October 6, 2022: Webinar with the BigCode Community to provide strategic direction.
October 27, 2022: Introduction of “The Stack” dataset and paper publication.
November 15, 2022: Introduction of “Am I in The Stack” tool and BigCode Opt-Out process.
November 23, 2022: Details shared on the approach to de-identification of personally identifiable information (PII).
November 29, 2022: Sharing of Weights and Biases dashboards for the first models.
December 1, 2022: Release of The Stack v1.1 with expanded data and programming languages.
December 2, 2022: In-person meetup with the BigCode community alongside NeurIPS 2022.
December 9, 2022: Meetup at EMNLP 2022 to raise awareness and engage with the NLP research community.
December 12, 2022: Communication to raise awareness of “Am I in The Stack” and opt-out option.
December 14, 2022: Second webinar with the BigCode Community to review progress.

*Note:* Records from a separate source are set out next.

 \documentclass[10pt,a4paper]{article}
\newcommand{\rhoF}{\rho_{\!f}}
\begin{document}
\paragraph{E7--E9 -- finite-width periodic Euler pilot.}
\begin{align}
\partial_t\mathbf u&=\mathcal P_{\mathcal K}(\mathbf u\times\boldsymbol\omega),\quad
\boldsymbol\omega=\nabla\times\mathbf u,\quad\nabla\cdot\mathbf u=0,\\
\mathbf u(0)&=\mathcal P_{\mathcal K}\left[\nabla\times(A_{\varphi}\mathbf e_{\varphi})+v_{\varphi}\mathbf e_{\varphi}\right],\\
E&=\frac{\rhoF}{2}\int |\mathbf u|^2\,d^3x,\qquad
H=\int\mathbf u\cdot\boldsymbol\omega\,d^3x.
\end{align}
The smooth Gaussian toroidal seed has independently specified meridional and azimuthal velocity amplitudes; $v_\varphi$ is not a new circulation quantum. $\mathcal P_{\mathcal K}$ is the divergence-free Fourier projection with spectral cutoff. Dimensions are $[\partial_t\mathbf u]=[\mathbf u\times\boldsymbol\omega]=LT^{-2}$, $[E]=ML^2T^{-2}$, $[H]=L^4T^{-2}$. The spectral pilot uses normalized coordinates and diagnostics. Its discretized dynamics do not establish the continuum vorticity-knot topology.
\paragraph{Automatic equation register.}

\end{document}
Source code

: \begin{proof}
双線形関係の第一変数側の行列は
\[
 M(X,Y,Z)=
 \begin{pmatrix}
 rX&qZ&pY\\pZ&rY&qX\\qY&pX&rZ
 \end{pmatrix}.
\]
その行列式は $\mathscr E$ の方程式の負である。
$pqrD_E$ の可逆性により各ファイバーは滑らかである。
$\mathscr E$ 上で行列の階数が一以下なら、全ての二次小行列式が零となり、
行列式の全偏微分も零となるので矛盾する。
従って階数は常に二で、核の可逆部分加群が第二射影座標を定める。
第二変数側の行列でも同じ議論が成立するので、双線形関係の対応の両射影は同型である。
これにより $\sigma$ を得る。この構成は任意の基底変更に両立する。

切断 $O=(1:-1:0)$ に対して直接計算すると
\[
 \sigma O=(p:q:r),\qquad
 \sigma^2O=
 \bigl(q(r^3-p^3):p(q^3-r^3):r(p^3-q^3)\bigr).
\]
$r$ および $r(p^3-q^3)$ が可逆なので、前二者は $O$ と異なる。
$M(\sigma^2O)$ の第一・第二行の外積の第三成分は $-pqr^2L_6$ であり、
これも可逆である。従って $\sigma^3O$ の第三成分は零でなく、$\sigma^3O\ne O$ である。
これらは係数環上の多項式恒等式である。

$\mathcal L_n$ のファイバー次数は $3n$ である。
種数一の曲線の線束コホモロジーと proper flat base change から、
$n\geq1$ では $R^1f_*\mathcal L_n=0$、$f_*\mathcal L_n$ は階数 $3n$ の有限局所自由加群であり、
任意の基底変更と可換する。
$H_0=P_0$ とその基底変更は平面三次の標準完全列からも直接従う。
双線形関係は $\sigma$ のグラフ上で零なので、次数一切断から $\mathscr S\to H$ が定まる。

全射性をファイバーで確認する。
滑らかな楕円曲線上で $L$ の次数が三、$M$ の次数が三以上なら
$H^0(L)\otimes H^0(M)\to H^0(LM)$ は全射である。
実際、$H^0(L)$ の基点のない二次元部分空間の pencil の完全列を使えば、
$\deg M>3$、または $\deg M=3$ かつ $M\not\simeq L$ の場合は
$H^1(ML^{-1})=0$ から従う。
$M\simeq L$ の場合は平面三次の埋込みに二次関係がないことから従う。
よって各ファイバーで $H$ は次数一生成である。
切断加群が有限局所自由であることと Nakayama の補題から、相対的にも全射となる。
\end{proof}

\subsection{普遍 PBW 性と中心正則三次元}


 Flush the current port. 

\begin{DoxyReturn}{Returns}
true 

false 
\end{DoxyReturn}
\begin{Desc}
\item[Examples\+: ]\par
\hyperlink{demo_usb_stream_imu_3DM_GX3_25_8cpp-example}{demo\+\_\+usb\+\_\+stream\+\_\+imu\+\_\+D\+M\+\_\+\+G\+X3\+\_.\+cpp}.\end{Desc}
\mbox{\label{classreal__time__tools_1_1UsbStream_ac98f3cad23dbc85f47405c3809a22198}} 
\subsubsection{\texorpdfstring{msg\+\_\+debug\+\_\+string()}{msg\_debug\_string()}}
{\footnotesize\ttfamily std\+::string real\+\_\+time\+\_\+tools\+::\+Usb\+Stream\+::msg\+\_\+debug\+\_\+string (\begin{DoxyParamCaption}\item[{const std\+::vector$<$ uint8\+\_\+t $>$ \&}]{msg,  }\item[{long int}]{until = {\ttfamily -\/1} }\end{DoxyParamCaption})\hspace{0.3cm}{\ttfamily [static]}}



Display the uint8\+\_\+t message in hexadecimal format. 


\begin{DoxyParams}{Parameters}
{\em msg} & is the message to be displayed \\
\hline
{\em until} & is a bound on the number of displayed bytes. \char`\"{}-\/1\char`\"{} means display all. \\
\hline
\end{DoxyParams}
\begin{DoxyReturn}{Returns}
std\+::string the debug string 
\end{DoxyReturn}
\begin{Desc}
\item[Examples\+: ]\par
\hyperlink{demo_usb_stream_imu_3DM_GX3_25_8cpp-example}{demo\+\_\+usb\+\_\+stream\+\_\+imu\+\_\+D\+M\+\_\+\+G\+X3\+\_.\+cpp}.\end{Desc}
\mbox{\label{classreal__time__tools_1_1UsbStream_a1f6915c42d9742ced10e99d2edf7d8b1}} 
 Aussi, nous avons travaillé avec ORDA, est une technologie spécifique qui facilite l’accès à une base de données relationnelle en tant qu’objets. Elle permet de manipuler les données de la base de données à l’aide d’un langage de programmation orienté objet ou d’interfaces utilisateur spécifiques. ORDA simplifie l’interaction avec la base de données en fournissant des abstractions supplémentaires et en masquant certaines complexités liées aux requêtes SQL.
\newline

December 22, 2022: Release of SantaCoder, a 1.1B multilingual language model for code.
March 20, 2023: Announcement of The Stack v1.2, including additional datasets and simplified opt-out process.
April 13, 2023: Analysis of Chinchilla scaling laws for training smaller language models.
May 4, 2023: Announcement of StarCoder and StarCoderBase, code language models trained on GitHub data.